[Exercise directions]: Report every line of the records that includes the word "会員のプロジェクト管理".

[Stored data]
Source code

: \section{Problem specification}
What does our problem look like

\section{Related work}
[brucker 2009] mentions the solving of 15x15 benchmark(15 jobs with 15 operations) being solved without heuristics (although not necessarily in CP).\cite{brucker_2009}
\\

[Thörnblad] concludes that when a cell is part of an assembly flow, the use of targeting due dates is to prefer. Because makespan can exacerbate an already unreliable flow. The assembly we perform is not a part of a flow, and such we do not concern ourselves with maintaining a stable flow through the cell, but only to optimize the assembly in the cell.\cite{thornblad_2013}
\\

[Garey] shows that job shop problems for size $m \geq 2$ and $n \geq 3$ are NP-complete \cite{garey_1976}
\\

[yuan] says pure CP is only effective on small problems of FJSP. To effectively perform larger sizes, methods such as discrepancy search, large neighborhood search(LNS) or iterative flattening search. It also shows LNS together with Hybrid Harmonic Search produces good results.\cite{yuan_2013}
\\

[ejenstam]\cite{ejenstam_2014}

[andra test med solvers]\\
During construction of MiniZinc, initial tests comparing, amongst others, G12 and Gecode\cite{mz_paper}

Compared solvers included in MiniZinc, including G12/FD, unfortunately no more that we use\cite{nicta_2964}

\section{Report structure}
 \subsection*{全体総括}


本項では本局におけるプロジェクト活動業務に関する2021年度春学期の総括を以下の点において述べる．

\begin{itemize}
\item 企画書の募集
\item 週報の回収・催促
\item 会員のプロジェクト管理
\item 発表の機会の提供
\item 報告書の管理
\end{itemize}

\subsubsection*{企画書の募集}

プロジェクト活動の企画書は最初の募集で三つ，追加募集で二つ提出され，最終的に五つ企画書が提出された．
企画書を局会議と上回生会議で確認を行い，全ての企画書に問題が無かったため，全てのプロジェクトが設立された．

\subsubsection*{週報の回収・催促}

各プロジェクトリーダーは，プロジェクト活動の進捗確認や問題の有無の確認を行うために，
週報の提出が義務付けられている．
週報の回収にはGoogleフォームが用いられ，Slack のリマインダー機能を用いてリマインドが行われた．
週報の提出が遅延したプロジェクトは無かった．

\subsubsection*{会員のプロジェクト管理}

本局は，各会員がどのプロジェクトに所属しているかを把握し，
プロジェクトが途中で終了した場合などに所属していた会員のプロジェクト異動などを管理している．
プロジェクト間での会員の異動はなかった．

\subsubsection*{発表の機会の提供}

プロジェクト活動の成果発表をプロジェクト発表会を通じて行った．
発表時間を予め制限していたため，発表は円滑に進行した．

[Exercise output]:
\item 会員のプロジェクト管理
\subsubsection*{会員のプロジェクト管理}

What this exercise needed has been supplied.